---------- Record set ----------

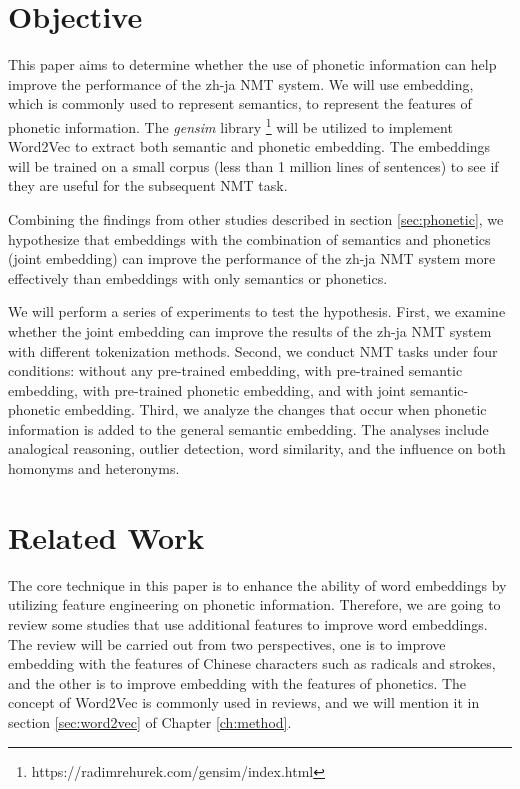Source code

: \section{Objective} \label{sec:objective}

This paper aims to determine whether the use of phonetic information can help improve the performance of the zh-ja NMT system. We will use embedding, which is commonly used to represent semantics, to represent the features of phonetic information. The \textit{gensim} library \footnote{https://radimrehurek.com/gensim/index.html} will be utilized to implement Word2Vec \cite{mikolov2013efficient} to extract both semantic and phonetic embedding. The embeddings will be trained on a small corpus (less than 1 million lines of sentences) to see if they are useful for the subsequent NMT task.

Combining the findings from other studies \cite{liu-etal-2019-robust, khan2019diversity} described in section \ref{sec:phonetic}, we hypothesize that embeddings with the combination of semantics and phonetics (joint embedding) can improve the performance of the zh-ja NMT system more effectively than embeddings with only semantics or phonetics. 

We will perform a series of experiments to test the hypothesis. First, we examine whether the joint embedding can improve the results of the zh-ja NMT system with different tokenization methods. Second, we conduct NMT tasks under four conditions: without any pre-trained embedding, with pre-trained semantic embedding, with pre-trained phonetic embedding, and with joint semantic-phonetic embedding. Third, we analyze the changes that occur when phonetic information is added to the general semantic embedding. The analyses include analogical reasoning, outlier detection, word similarity, and the influence on both homonyms and heteronyms.

\section{Related Work} \label{sec:related_work}

The core technique in this paper is to enhance the ability of word embeddings by utilizing feature engineering on phonetic information. Therefore, we are going to review some studies that use additional features to improve word embeddings. The review will be carried out from two perspectives, one is to improve embedding with the features of Chinese characters such as radicals and strokes, and the other is to improve embedding with the features of phonetics. The concept of Word2Vec \cite{mikolov2013efficient} is commonly used in reviews, and we will mention it in section \ref{sec:word2vec} of Chapter \ref{ch:method}.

----------

Exercise details: The complete set of records should be written out again, pictures excluded.

Reply:
Source code

: \section{Objective} \label{sec:objective}

This paper aims to determine whether the use of phonetic information can help improve the performance of the zh-ja NMT system. We will use embedding, which is commonly used to represent semantics, to represent the features of phonetic information. The \textit{gensim} library \footnote{https://radimrehurek.com/gensim/index.html} will be utilized to implement Word2Vec \cite{mikolov2013efficient} to extract both semantic and phonetic embedding. The embeddings will be trained on a small corpus (less than 1 million lines of sentences) to see if they are useful for the subsequent NMT task.

Combining the findings from other studies \cite{liu-etal-2019-robust, khan2019diversity} described in section \ref{sec:phonetic}, we hypothesize that embeddings with the combination of semantics and phonetics (joint embedding) can improve the performance of the zh-ja NMT system more effectively than embeddings with only semantics or phonetics. 

We will perform a series of experiments to test the hypothesis. First, we examine whether the joint embedding can improve the results of the zh-ja NMT system with different tokenization methods. Second, we conduct NMT tasks under four conditions: without any pre-trained embedding, with pre-trained semantic embedding, with pre-trained phonetic embedding, and with joint semantic-phonetic embedding. Third, we analyze the changes that occur when phonetic information is added to the general semantic embedding. The analyses include analogical reasoning, outlier detection, word similarity, and the influence on both homonyms and heteronyms.

\section{Related Work} \label{sec:related_work}

The core technique in this paper is to enhance the ability of word embeddings by utilizing feature engineering on phonetic information. Therefore, we are going to review some studies that use additional features to improve word embeddings. The review will be carried out from two perspectives, one is to improve embedding with the features of Chinese characters such as radicals and strokes, and the other is to improve embedding with the features of phonetics. The concept of Word2Vec \cite{mikolov2013efficient} is commonly used in reviews, and we will mention it in section \ref{sec:word2vec} of Chapter \ref{ch:method}.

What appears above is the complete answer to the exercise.